Census_Data = ( pd.read_stata(Path_IPUMS, convert_categoricals=False)[cols_keep] 
                  .rename(columns={'provmov':'Prov Code','kabmov':'Kab Code'})
                  .reset_index()
                  .rename(columns={'index':'serial'}) )

#Recatogorize MaxSchYrs to 13 if it is greater than 12 years (at least some college)
Census_Data.ix[Census_Data["MaxSchYrs"]>12.0,"MaxSchYrs"]=13.0

#Change Kab Code to remove the province number that preceeds the Kab Code
Census_Data["Kab Code"] = ( (Census_Data["Kab Code"]/100)
                            .astype(str)
                            .str.extract('\.(\d*)',expand=False)
                            .astype('int8') )

#Change age to int
Census_Data = Census_Data[np.isfinite(Census_Data["age"])]
Census_Data["age"] = Census_Data["age"].astype('int8')

#Seperate the Children
Census_Data_Child = Census_Data[(Census_Data.age<15) & (Census_Data["Prov Code"]!=54)]

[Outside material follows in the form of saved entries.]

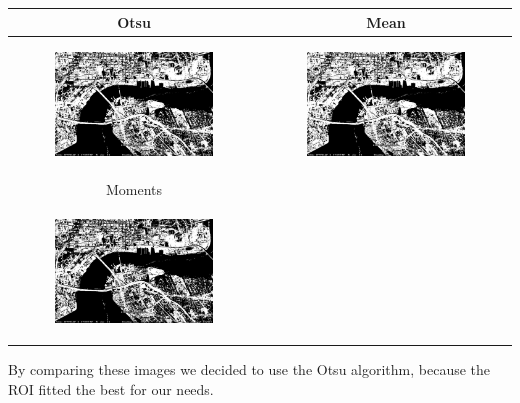 \documentclass[11pt,a4paper]{scartcle}
\begin{document}
\begin{tabular}{|c|c|}
	\hline
	Otsu &  Mean\\
	\hline
	\begin{figure}
		\centering
		\includegraphics[width=0.5\linewidth]{./img/Otsu.jpg}
	\end{figure} &  \begin{figure}
	\centering
	\includegraphics[width=0.5\linewidth]{./img/mean.jpg}
\end{figure}\\
	\hline
	Moments &  \\
	\hline
	\begin{figure}
		\centering
		\includegraphics[width=0.5\linewidth]{./img/moments.jpg}
	\end{figure} &  \\
	\hline
\end{tabular}

By comparing these images we decided to use the Otsu algorithm, because the ROI fitted the best for our needs.
\end{document}
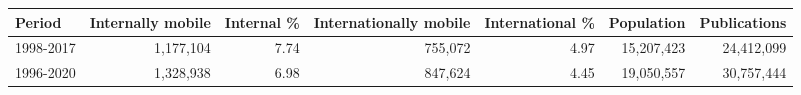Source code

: \begin{tabular}{lrrrrrr}
\hline
 Period    &   Internally mobile &   Internal \% &   Internationally mobile &   International \% &   Population &   Publications \\
\hline
 1998-2017 &           1,177,104 &         7.74 &                  755,072 &              4.97 &   15,207,423 &     24,412,099 \\
 1996-2020 &           1,328,938 &         6.98 &                  847,624 &              4.45 &   19,050,557 &     30,757,444 \\
\hline
\end{tabular}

#Drop if year is not 1995, if age is less than 15 years old, and drop age column
Census_Data = Census_Data.loc[(Census_Data.year!=1976) & (Census_Data.age>=15)].drop('age', axis=1, inplace=False)

### IFLS

#### Tracker File of individuals

In [4]:
cols_keep = ["wave", "pwt", "pidlink2", "provmov", "kabmov", "age", "MaxSchYrs", "flag_LastWave", "flag_OutSch", "flag_NotInSch"]
col_rename = {'wave':'year','pwt':'perwt','pidlink2':'serial','provmov':'Prov Code','kabmov':'Kab Code'}

Tracker = ( pd.read_stata(Path_IFLS+"MasterTrack2.dta", convert_categoricals=False)[cols_keep]
              .rename(columns=col_rename) )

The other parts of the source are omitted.